Einen Anteil an diesem Werdegang hat auch der Club Manufaktur, der in den 1970ern dafür sorgte, dass Schorndorf ein Mekka der linken Gegenkultur und die heimliche Rockhauptstadt im Südwesten war. "Ab 1975 ging ich in das Jugendzentrum Hammerschlag und in die Manufaktur", erzählt Kat. "Die internationalen Bands, Theater und politische Diskussionen haben mir die Augen geöffnet. Diese Lebensschule hat mir gezeigt, dass die Welt veränderbar ist."

Von Schorndorf zog es die damals 20-Jährige 1981 nach Stuttgart. Dort trommelte und sang sie bei den Bands Masturbation, Leblose Blicke und 1982 und 1983 bei 3Musketiere. Mit Masturbation spielte Kat vor dem Gefängnis in Stuttgart Stammheim, aus Solidarität mit den Gefangenen der RAF und um gegen die Haftbedingungen zu protestieren.

Die schwäbische Punkszene als Nährboden

"Alles war erlaubt, bunt, verrückt und auffällig. Es machte Spaß, sich Normen zu entziehen und eigenwillige Kreationen zu entwerfen. Ich war schnell akzeptiert", sagt Kat. Die schwäbische Punkszene habe für sie den Nährboden geschaffen, zur selbstbewussten Frau zu reifen. Nicht alle kamen damals mit der Geschwindigkeit mit, in der Punk verkrustete Denkmuster aufbrach. Viele Jungs steckten noch in ihren Rollenklischees und alberten herum, wenn sich Punkfrauen auf die Bühne wagten – die andererseits bei Bands wie Siouxsee and the Banshees, Blondie oder The Slits schon selbstverständlich waren. Auch in Stuttgart gab es damals schon eine reine Frauenpunkband, nämlich Frauenklinik.

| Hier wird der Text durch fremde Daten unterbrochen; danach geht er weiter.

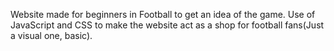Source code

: Website made for beginners in Football to get an idea of the game. Use of JavaScript and CSS to make the website act as a shop for football fans(Just a visual one, basic).
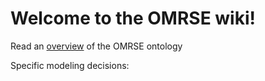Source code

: # Welcome to the OMRSE wiki!

Read an [overview](OMRSE-Overview.md) of the OMRSE ontology

Specific modeling decisions:
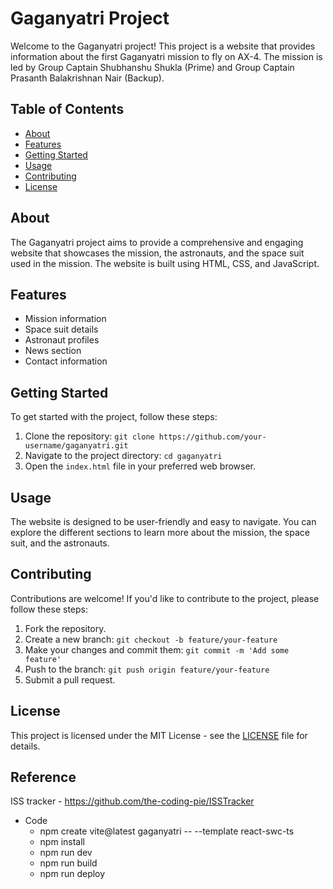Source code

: # Gaganyatri Project

Welcome to the Gaganyatri project! This project is a website that provides information about the first Gaganyatri mission to fly on AX-4. The mission is led by Group Captain Shubhanshu Shukla (Prime) and Group Captain Prasanth Balakrishnan Nair (Backup).

## Table of Contents

- [About](#about)
- [Features](#features)
- [Getting Started](#getting-started)
- [Usage](#usage)
- [Contributing](#contributing)
- [License](#license)

## About

The Gaganyatri project aims to provide a comprehensive and engaging website that showcases the mission, the astronauts, and the space suit used in the mission. The website is built using HTML, CSS, and JavaScript.

## Features

- Mission information
- Space suit details
- Astronaut profiles
- News section
- Contact information

## Getting Started

To get started with the project, follow these steps:

1. Clone the repository: `git clone https://github.com/your-username/gaganyatri.git`
2. Navigate to the project directory: `cd gaganyatri`
3. Open the `index.html` file in your preferred web browser.

## Usage

The website is designed to be user-friendly and easy to navigate. You can explore the different sections to learn more about the mission, the space suit, and the astronauts.

## Contributing

Contributions are welcome! If you'd like to contribute to the project, please follow these steps:

1. Fork the repository.
2. Create a new branch: `git checkout -b feature/your-feature`
3. Make your changes and commit them: `git commit -m 'Add some feature'`
4. Push to the branch: `git push origin feature/your-feature`
5. Submit a pull request.

## License

This project is licensed under the MIT License - see the [LICENSE](LICENSE) file for details.

## Reference

ISS tracker - https://github.com/the-coding-pie/ISSTracker


- Code
  - npm create vite@latest gaganyatri -- --template react-swc-ts
  - npm install
  - npm run dev
  - npm run build
  - npm run deploy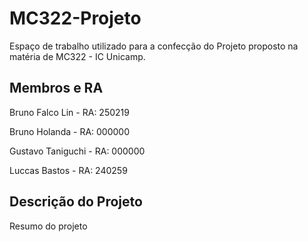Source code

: # MC322-Projeto
Espaço de trabalho utilizado para a confecção do Projeto proposto na matéria de MC322 - IC Unicamp.


## Membros e RA
Bruno Falco Lin - RA: 250219

Bruno Holanda - RA: 000000

Gustavo Taniguchi - RA: 000000

Luccas Bastos - RA: 240259

## Descrição do Projeto
Resumo do projeto
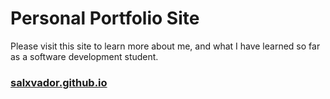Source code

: # Personal Portfolio Site
Please visit this site to learn more about me, and what I have learned so far as a software development student.
### [salxvador.github.io](https://salxvador.github.io/)
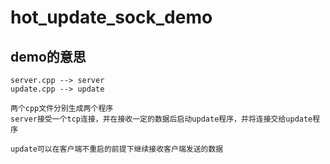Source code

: # hot_update_sock_demo

## demo的意思

    server.cpp --> server
    update.cpp --> update

    两个cpp文件分别生成两个程序
    server接受一个tcp连接，并在接收一定的数据后启动update程序，并将连接交给update程序

    update可以在客户端不重启的前提下继续接收客户端发送的数据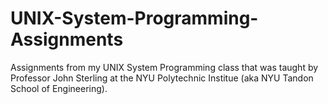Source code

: # UNIX-System-Programming-Assignments
Assignments from my UNIX System Programming class that was taught by Professor John Sterling at the NYU Polytechnic Institue (aka NYU Tandon School of Engineering). 
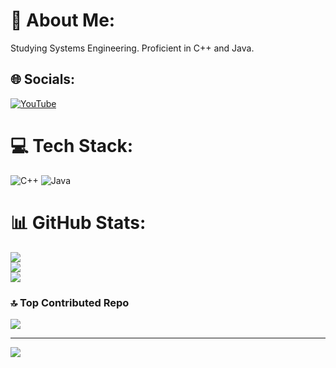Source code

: # 💫 About Me:
Studying Systems Engineering. Proficient in C++ and Java.


## 🌐 Socials:
[![YouTube](https://img.shields.io/badge/YouTube-%23FF0000.svg?logo=YouTube&logoColor=white)](https://youtube.com/@UCTGFslwRQftPVA_kWNzH-cQ) 

# 💻 Tech Stack:
![C++](https://img.shields.io/badge/c++-%2300599C.svg?style=flat&logo=c%2B%2B&logoColor=white) ![Java](https://img.shields.io/badge/java-%23ED8B00.svg?style=flat&logo=openjdk&logoColor=white)
# 📊 GitHub Stats:
![](https://github-readme-stats.vercel.app/api?username=JoaPavon&theme=dark&hide_border=false&include_all_commits=true&count_private=true)<br/>
![](https://github-readme-streak-stats.herokuapp.com/?user=JoaPavon&theme=dark&hide_border=false)<br/>
![](https://github-readme-stats.vercel.app/api/top-langs/?username=JoaPavon&theme=dark&hide_border=false&include_all_commits=true&count_private=true&layout=compact)

### 🔝 Top Contributed Repo
![](https://github-contributor-stats.vercel.app/api?username=JoaPavon&limit=5&theme=dark&combine_all_yearly_contributions=true)

---
[![](https://visitcount.itsvg.in/api?id=JoaPavon&icon=0&color=12)](https://visitcount.itsvg.in)

<!-- Proudly created with GPRM ( https://gprm.itsvg.in ) -->
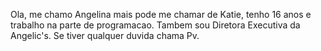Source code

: Ola, me chamo Angelina mais pode me chamar de Katie, tenho 16 anos e trabalho na parte de programacao.
Tambem sou Diretora Executiva da Angelic's.
Se tiver qualquer duvida chama Pv.
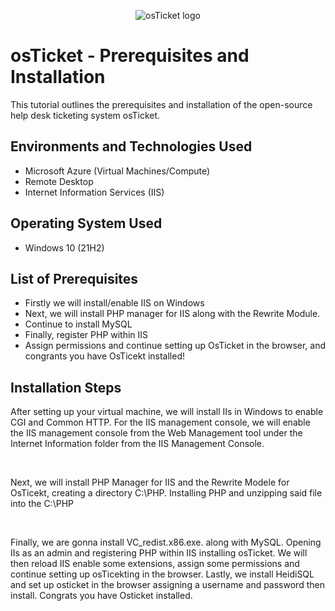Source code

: <p align="center">
<img src="https://i.imgur.com/Clzj7Xs.png" alt="osTicket logo"/>
</p>

<h1>osTicket - Prerequisites and Installation</h1>
This tutorial outlines the prerequisites and installation of the open-source help desk ticketing system osTicket.<br />


<h2>Environments and Technologies Used</h2>

- Microsoft Azure (Virtual Machines/Compute)
- Remote Desktop
- Internet Information Services (IIS)

<h2>Operating System Used </h2>

- Windows 10</b> (21H2)

<h2>List of Prerequisites</h2>

- Firstly we will install/enable IIS on Windows
- Next, we will install PHP manager for IIS along with the Rewrite Module.  
- Continue to install MySQL
- Finally, register PHP within IIS
- Assign permissions and continue setting up OsTicket in the browser, and congrants you have OsTicekt installed!

<h2>Installation Steps</h2>
<p>
After setting up your virtual machine, we will install IIs in Windows to enable CGI and Common HTTP. For the IIS management console, we will enable the IIS management console from the Web Management tool under the Internet Information folder from the IIS Management Console. 

 <p align="center">

</p>  
<br />
</p>
Next, we will install PHP Manager for IIS and the Rewrite Modele for OsTicekt, creating a directory C:\PHP. Installing PHP and unzipping said file into the C:\PHP 
<p align="center">

</p>
<br />
</p>
<p>
Finally, we are gonna install VC_redist.x86.exe. along with MySQL. Opening IIs as an admin and registering PHP within IIS installing osTicket. We will then reload IIS enable some extensions, assign some permissions and continue setting up osTicekting in the browser. Lastly, we install HeidiSQL and set up osticket in the browser assigning a username and password then install. Congrats you have Osticket installed. 
</p>
<p align="center">

<br />
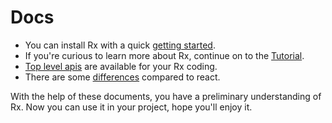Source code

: # Docs

* You can install Rx with a quick [getting started](./getting-started.md).
* If you're curious to learn more about Rx, continue on to the [Tutorial](./tutorial.md).
* [Top level apis](./top-level-api.md) are available for your Rx coding.
* There are some [differences](./difference-with-react.md) compared to react.

With the help of these documents, you have a preliminary understanding of Rx. Now you can use it in your project, hope you'll enjoy it.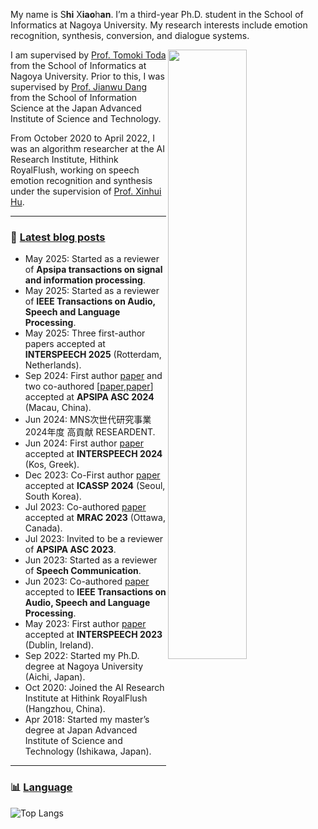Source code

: 

My name is S**hi** X**iao**h**an**. I’m a third-year Ph.D. student in the School of Informatics at Nagoya University. My research interests include emotion recognition, synthesis, conversion, and dialogue systems.


<picture>
    <source media="(prefers-color-scheme: dark)" srcset="https://github-readme-stats-ouuan.vercel.app/api?username=sxh520zz&theme=dark&show_icons=true">
    <img align="right" width="50%" src="https://github-readme-stats-ouuan.vercel.app/api?username=sxh520zz&show_icons=true">
</picture>

I am supervised by [Prof. Tomoki Toda](https://sites.google.com/site/tomokitoda/home) from the School of Informatics at Nagoya University. Prior to this, I was supervised by [Prof. Jianwu Dang](https://scholar.google.com/citations?user=Wk5ApskAAAAJ&hl=zh-CN&oi=ao) from the School of Information Science at the Japan Advanced Institute of Science and Technology.

From October 2020 to April 2022, I was an algorithm researcher at the AI Research Institute, Hithink RoyalFlush, working on speech emotion recognition and synthesis under the supervision of [Prof. Xinhui Hu](https://scholar.google.com/citations?user=WhCsrgoAAAAJ&hl=zh-CN&oi=ao).

---

### :pencil: [Latest blog posts](https://sxh520zz.github.io/blog/)

<!--START_SECTION:blog-posts-->
- May 2025: Started as a reviewer of **Apsipa transactions on signal and information processing**.
- May 2025: Started as a reviewer of **IEEE Transactions on Audio, Speech and Language Processing**.
- May 2025: Three first-author papers accepted at **INTERSPEECH 2025** (Rotterdam, Netherlands).
- Sep 2024: First author [paper](https://scholar.google.com.hk/citations?view_op=view_citation&hl=zh-CN&user=dJMayx0AAAAJ&sortby=pubdate&citation_for_view=dJMayx0AAAAJ:aqlVkmm33-oC) and two co-authored [[paper](https://scholar.google.com/citations?view_op=view_citation&hl=zh-CN&user=dJMayx0AAAAJ&sortby=pubdate&citation_for_view=dJMayx0AAAAJ:qxL8FJ1GzNcC),[paper](https://scholar.google.com/citations?view_op=view_citation&hl=zh-CN&user=dJMayx0AAAAJ&sortby=pubdate&citation_for_view=dJMayx0AAAAJ:M3ejUd6NZC8C)] accepted at **APSIPA ASC 2024** (Macau, China). 
- Jun 2024: MNS次世代研究事業 2024年度 高貢献 RESEARDENT.
- Jun 2024: First author [paper](https://www.isca-archive.org/interspeech_2024/shi24i_interspeech.pdf) accepted at **INTERSPEECH 2024** (Kos, Greek). 
- Dec 2023: Co-First author [paper](https://arxiv.org/abs/2401.13260) accepted at **ICASSP 2024** (Seoul, South Korea). 
- Jul 2023: Co-authored [paper](https://dl.acm.org/doi/abs/10.1145/3607865.3613182) accepted at **MRAC 2023** (Ottawa, Canada).
- Jul 2023: Invited to be a reviewer of **APSIPA ASC 2023**.
- Jun 2023: Started as a reviewer of **Speech Communication**.
- Jun 2023: Co-authored [paper](https://dspace.jaist.ac.jp/dspace/bitstream/10119/18464/1/M-AKAGI-I-0710.pdf) accepted to **IEEE Transactions on Audio, Speech and Language Processing**.
- May 2023: First author [paper](https://www.isca-archive.org/interspeech_2023/shi23e_interspeech.pdf) accepted at **INTERSPEECH 2023** (Dublin, Ireland).
- Sep 2022: Started my Ph.D. degree at Nagoya University (Aichi, Japan).
- Oct 2020: Joined the AI Research Institute at Hithink RoyalFlush (Hangzhou, China).
- Apr 2018: Started my master’s degree at Japan Advanced Institute of Science and Technology (Ishikawa, Japan).
<!--END_SECTION:blog-posts-->

---

### :bar_chart: [Language](https://github.com/muety/wakapi)

![Top Langs](https://github-readme-stats.vercel.app/api/top-langs/?username=sxh520zz&layout=compact&theme=tokyonight)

Kat jedenfalls fühlte sich frei genug, um dilettantisch loszutrommeln und auf Alltagsgegenstände einzuschlagen. Drummer waren rar und sie war gefragt, zumal sie ihr Spiel rasch verbesserte. Über das schreibt in der Osterausgabe 1982 des Tübinger Fanzines "Die (H)eilige Schrift" ein gewisser M.M.: "Kat übertrifft alle Frauen, die bisher auf den Berliner Jazztagen auftraten!"

The Ex

1979 starteten vier junge Punks in Amsterdam mit Gedichten und Graffiti, es fehlten nur noch die Instrumente. Strohhalme entschieden, wer sich am Equipment austoben durfte – eine musikalische Ausbildung hat keines der Bandmitglieder. Drei kreischende Gitarren, aber kein Bass, denn die tief gestimmten Trommeln reichten aus. Über die Jahrzehnte haben sich The Ex weiterentwickelt, immer mehr Stile und Sounds aus aller Welt integriert, sie traten sogar schon als 20-köpfige Bigband auf. Von Anarcho- über Ethno- bis Jazz-Punk reichen die Kategorisierungsversuche; ihr Stil sei "schwer zu definieren, aber das müssen wir ja auch nicht", sagt The-Ex-Gitarrist Andy Moor. Bekannt wurden Kooperationen mit Avantgarde-Cellist Tom Cora, den US-Alternative-Ikonen Sonic Youth und Tortoise, oder Jazzmusikern aus dem Umfeld des niederländischen Free-Jazzers Han Bennink. Von Anfang an verstanden sich The Ex auch als politische Band, streng antikapitalistisch und antirassistisch. Dazu gehören Texte über den spanischen Bürgerkrieg und den anarchistischen Widerstand auf einer Doppelsingle von 1986 oder die Benefiz-Single "Weapons for El Salvador" von 1981. Bis heute erschienen von The Ex mehr als 20 Alben. Von den Gründungsmitgliedern ist heute nur noch Gitarrist Terrie Hessels dabei – und am zweitlängsten in der Band Katherina "Kat" Bornefeld, die 1984 einstieg. (sid)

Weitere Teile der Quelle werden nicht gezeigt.